'No-one was indifferent to him'
2009-12-01 16:19
Johannesburg - The Freedom Front Plus's Pieter Mulder on Tuesday paid tribute to former SABC radio executive producer and journalist Chris Louw who was found dead on his farm near Hartbeespoort Dam in the North West.
"The outspoken way in which Chris Louw had struggled with the problems of South Africa, resulted in nobody being indifferent to him," said Mulder in a statement.
"In his last news articles he had, as a former member of the Dakar group, expressed the disillusionment of many South Africans whose high expectations of the new South Africa did not realise."
Louw, 57, was found with a gunshot wound to the head and the circumstances were not immediately clear, according to a report on the SABC.
Louw was known for his controversial open letter to the late Willem de Klerk entitled, "Boetman is die bliksem in" (Boetman is angry)".
This was followed by a book, Boetman en die swanesang van die verligtes (Boetman and the swansong of the liberals).
It became known as the "Boetman debate".
Dakar
The letter to De Klerk, a National Party opinion-maker and brother of former president FW de Klerk, accused the older generation of Afrikaner leaders of political cowardice and deceit by sending the younger generation to war to defend apartheid.

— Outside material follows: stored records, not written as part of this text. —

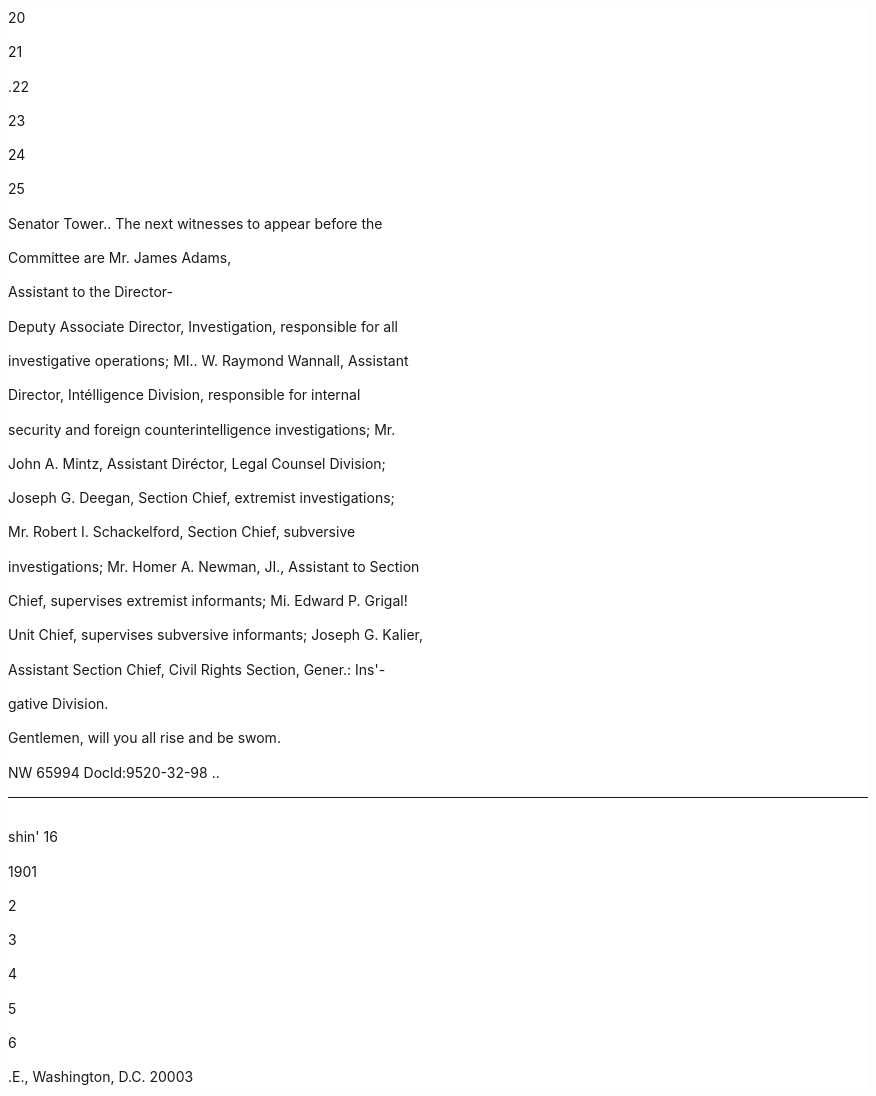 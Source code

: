 20

21

.22

23

24

25

Senator Tower.. The next witnesses to appear before the

Committee are Mr. James Adams,

Assistant to the Director-

Deputy Associate Director, Investigation, responsible for all

investigative operations; MI.. W. Raymond Wannall, Assistant

Director, Intélligence Division, responsible for internal

security and foreign counterintelligence investigations; Mr.

John A. Mintz, Assistant Diréctor, Legal Counsel Division;

Joseph G. Deegan, Section Chief, extremist investigations;

Mr. Robert I. Schackelford, Section Chief, subversive

investigations; Mr. Homer A. Newman, JI., Assistant to Section

Chief, supervises extremist informants; Mi. Edward P. Grigal!

Unit Chief, supervises subversive informants; Joseph G. Kalier,

Assistant Section Chief, Civil Rights Section, Gener.: Ins'-

gative Division.

Gentlemen, will you all rise and be swom.

NW 65994 Docld:9520-32-98
..

---

##
shin' 16

1901

2

3

4

5

6

.E., Washington, D.C. 20003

Louw was also part of a group of South Africans who held meetings with the then banned African National Congress in Senegal in 1987.
He was a journalist for several publications, including the Mail & Guardian, the Farmers' Weekly, Vaderland and Oggendblad and wrote many articles for Beeld newspaper.
Louw is survived by his wife, son and daughter.
Mulder continued: "I had great appreciation for the honest way in which he criticised others, but also himself. The fearless way in which he stormed at everything and everyone which he regarded as being dishonest, remains his big contribution to the South African debate."